Pengaturan dan Implementasi Perlindungan Upah Kerja dan Upah Kerja Lembur Pekerja dalam Perjanjian Kerja Tidak Tertulis di Divine Leather
CHANDRA ARYA BASKARA, Susilo Andi Darma, S.H., M.Hum.
2021 | Skripsi | S1 HUKUMPenelitian ini bertujuan untuk mengetahui dan menganalisis mengenai perlindungan upah kerja, upah kerja lembur dan waktu kerja lembur dalam perjanjian lisan di Divine Leather berdasarkan Undang-Undang Nomor 13 Tahun 2003 dan Undang-undang nomor 11 Tahun 2020 serta perlindungan hak pekerja di Divine Leather, Divine Leather merupakan sebuah usaha yang bergerak di bidang UMKM yang menjadi obyek dalam penelitian ini. Penelitian ini bersifat normatif empiris, yaitu selain melakukan penelitian kepustakaan untuk memperoleh data sekunder, juga melakukan penelitian lapangan untuk memperoleh data primer. Penelitian kepustakaan dilakukan melalui studi pustaka dengan menelaah buku-buku, penelitian, dan peraturan perundang-undangan.
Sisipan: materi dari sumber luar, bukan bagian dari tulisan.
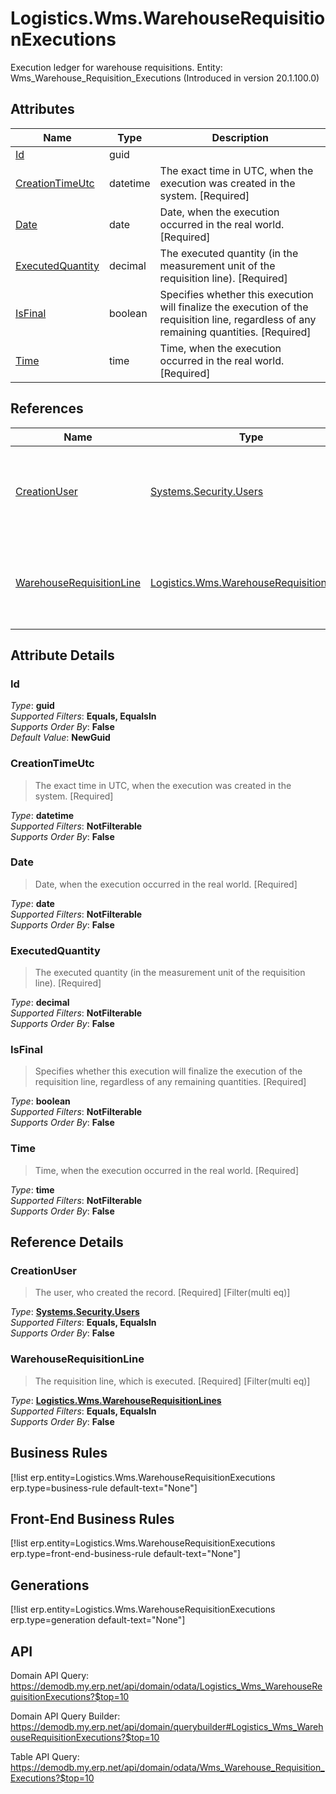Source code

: # Logistics.Wms.WarehouseRequisitionExecutions

Execution ledger for warehouse requisitions. Entity: Wms_Warehouse_Requisition_Executions (Introduced in version 20.1.100.0)

## Attributes

| Name | Type | Description |
| ---- | ---- | --- |
| [Id](Logistics.Wms.WarehouseRequisitionExecutions.md#Id) | guid |  
| [CreationTimeUtc](Logistics.Wms.WarehouseRequisitionExecutions.md#CreationTimeUtc) | datetime | The exact time in UTC, when the execution was created in the system. [Required] 
| [Date](Logistics.Wms.WarehouseRequisitionExecutions.md#Date) | date | Date, when the execution occurred in the real world. [Required] 
| [ExecutedQuantity](Logistics.Wms.WarehouseRequisitionExecutions.md#ExecutedQuantity) | decimal | The executed quantity (in the measurement unit of the requisition line). [Required] 
| [IsFinal](Logistics.Wms.WarehouseRequisitionExecutions.md#IsFinal) | boolean | Specifies whether this execution will finalize the execution of the requisition line, regardless of any remaining quantities. [Required] 
| [Time](Logistics.Wms.WarehouseRequisitionExecutions.md#Time) | time | Time, when the execution occurred in the real world. [Required] 

## References

| Name | Type | Description |
| ---- | ---- | --- |
| [CreationUser](Logistics.Wms.WarehouseRequisitionExecutions.md#CreationUser) | [Systems.Security.Users](Systems.Security.Users.md) | The user, who created the record. [Required] [Filter(multi eq)] |
| [WarehouseRequisitionLine](Logistics.Wms.WarehouseRequisitionExecutions.md#WarehouseRequisitionLine) | [Logistics.Wms.WarehouseRequisitionLines](Logistics.Wms.WarehouseRequisitionLines.md) | The requisition line, which is executed. [Required] [Filter(multi eq)] |


## Attribute Details

### Id

_Type_: **guid**  
_Supported Filters_: **Equals, EqualsIn**  
_Supports Order By_: **False**  
_Default Value_: **NewGuid**  

### CreationTimeUtc

> The exact time in UTC, when the execution was created in the system. [Required]

_Type_: **datetime**  
_Supported Filters_: **NotFilterable**  
_Supports Order By_: **False**  

### Date

> Date, when the execution occurred in the real world. [Required]

_Type_: **date**  
_Supported Filters_: **NotFilterable**  
_Supports Order By_: **False**  

### ExecutedQuantity

> The executed quantity (in the measurement unit of the requisition line). [Required]

_Type_: **decimal**  
_Supported Filters_: **NotFilterable**  
_Supports Order By_: **False**  

### IsFinal

> Specifies whether this execution will finalize the execution of the requisition line, regardless of any remaining quantities. [Required]

_Type_: **boolean**  
_Supported Filters_: **NotFilterable**  
_Supports Order By_: **False**  

### Time

> Time, when the execution occurred in the real world. [Required]

_Type_: **time**  
_Supported Filters_: **NotFilterable**  
_Supports Order By_: **False**  


## Reference Details

### CreationUser

> The user, who created the record. [Required] [Filter(multi eq)]

_Type_: **[Systems.Security.Users](Systems.Security.Users.md)**  
_Supported Filters_: **Equals, EqualsIn**  
_Supports Order By_: **False**  

### WarehouseRequisitionLine

> The requisition line, which is executed. [Required] [Filter(multi eq)]

_Type_: **[Logistics.Wms.WarehouseRequisitionLines](Logistics.Wms.WarehouseRequisitionLines.md)**  
_Supported Filters_: **Equals, EqualsIn**  
_Supports Order By_: **False**  



## Business Rules

[!list erp.entity=Logistics.Wms.WarehouseRequisitionExecutions erp.type=business-rule default-text="None"]

## Front-End Business Rules

[!list erp.entity=Logistics.Wms.WarehouseRequisitionExecutions erp.type=front-end-business-rule default-text="None"]

## Generations

[!list erp.entity=Logistics.Wms.WarehouseRequisitionExecutions erp.type=generation default-text="None"]

## API

Domain API Query:
<https://demodb.my.erp.net/api/domain/odata/Logistics_Wms_WarehouseRequisitionExecutions?$top=10>

Domain API Query Builder:
<https://demodb.my.erp.net/api/domain/querybuilder#Logistics_Wms_WarehouseRequisitionExecutions?$top=10>

Table API Query:
<https://demodb.my.erp.net/api/domain/odata/Wms_Warehouse_Requisition_Executions?$top=10>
Penelitian lapangan dilakukan melalui wawancara dengan responden menggunakan pedoman wawancara Selanjutnya, data yang diperoleh dianalisis secara kualitatif dan hasilnya disampaikan secara deskriptif. Hasil penelitian menunjukkan bahwa: Pertama, Perjanjian tentang upah kerja lembur tidak sesuai dengan peraturan perundang-undangan karena pengusaha menerapkan perhitungan besaran upah lembur tidak sesuai dengan ketentuan UU Ketenagakerjaan sedangkan pengaturan mengenai waktu kerja lembur dalam perjanjian telah sesuai dengan ketentuan peraturan perundang-undangan namun menimbulkan ketidakjelasan hak pekerja, Kedua, Implementasi perlindungan upah dan waktu kerja lembur pekerja di Divine Leather berdasarkan perjanjian lisan tidak sesuai dengan peraturan perundang-undangan karena perjanjian lisan yang menimbulkan ketidakjelasan perlindungan hak pekerja selain itu ketidaktahuan para pihak mengenai peraturan perundang-undangan yang disebabkan kurangnya sosialisasi dari dinas terkait juga merupakan penyebab ketidaksesuaian implementasi perlindungan upah dan waktu kerja lembur dengan peraturan perundang-undangan.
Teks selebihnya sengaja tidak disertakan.